The problem: Write out exactly the lines running from the line that includes "Satow, L. (2012)." to the end of the data, both ends included, and nothing besides.

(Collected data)
□ □ □ □

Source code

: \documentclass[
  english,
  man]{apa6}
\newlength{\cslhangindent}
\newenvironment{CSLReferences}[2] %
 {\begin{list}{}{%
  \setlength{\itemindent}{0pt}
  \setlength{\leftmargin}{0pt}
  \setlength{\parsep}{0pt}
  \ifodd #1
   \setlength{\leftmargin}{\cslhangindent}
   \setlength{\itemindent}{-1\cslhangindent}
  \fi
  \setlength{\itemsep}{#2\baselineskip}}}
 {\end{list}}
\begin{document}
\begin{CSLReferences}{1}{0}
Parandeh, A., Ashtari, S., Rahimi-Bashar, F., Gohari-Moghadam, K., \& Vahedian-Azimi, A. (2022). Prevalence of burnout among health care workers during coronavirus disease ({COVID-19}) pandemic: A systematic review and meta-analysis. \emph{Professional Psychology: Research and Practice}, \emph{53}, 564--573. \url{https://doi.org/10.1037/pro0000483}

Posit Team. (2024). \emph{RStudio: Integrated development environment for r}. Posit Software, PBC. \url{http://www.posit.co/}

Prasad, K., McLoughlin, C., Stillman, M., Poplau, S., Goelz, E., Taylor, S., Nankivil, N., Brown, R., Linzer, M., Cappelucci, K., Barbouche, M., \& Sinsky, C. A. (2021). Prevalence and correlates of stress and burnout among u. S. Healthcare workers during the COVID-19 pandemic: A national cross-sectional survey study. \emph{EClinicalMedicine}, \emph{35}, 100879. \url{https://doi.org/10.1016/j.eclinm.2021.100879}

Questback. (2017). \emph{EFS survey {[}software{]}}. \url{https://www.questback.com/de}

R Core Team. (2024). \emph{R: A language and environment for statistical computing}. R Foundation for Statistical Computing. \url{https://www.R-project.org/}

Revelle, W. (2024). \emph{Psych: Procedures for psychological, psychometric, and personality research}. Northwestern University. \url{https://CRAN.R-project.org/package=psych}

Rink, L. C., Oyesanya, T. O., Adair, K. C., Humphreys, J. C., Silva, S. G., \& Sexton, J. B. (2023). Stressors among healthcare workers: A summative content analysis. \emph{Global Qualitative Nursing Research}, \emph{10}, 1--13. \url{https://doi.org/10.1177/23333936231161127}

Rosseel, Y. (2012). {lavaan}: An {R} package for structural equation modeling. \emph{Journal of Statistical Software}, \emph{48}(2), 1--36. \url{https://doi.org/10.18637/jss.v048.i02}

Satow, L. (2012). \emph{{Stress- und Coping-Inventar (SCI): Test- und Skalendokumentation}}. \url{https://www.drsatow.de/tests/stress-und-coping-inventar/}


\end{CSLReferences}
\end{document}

□ □ □ □

Task response:
Satow, L. (2012). \emph{{Stress- und Coping-Inventar (SCI): Test- und Skalendokumentation}}. \url{https://www.drsatow.de/tests/stress-und-coping-inventar/}


\end{CSLReferences}
\end{document}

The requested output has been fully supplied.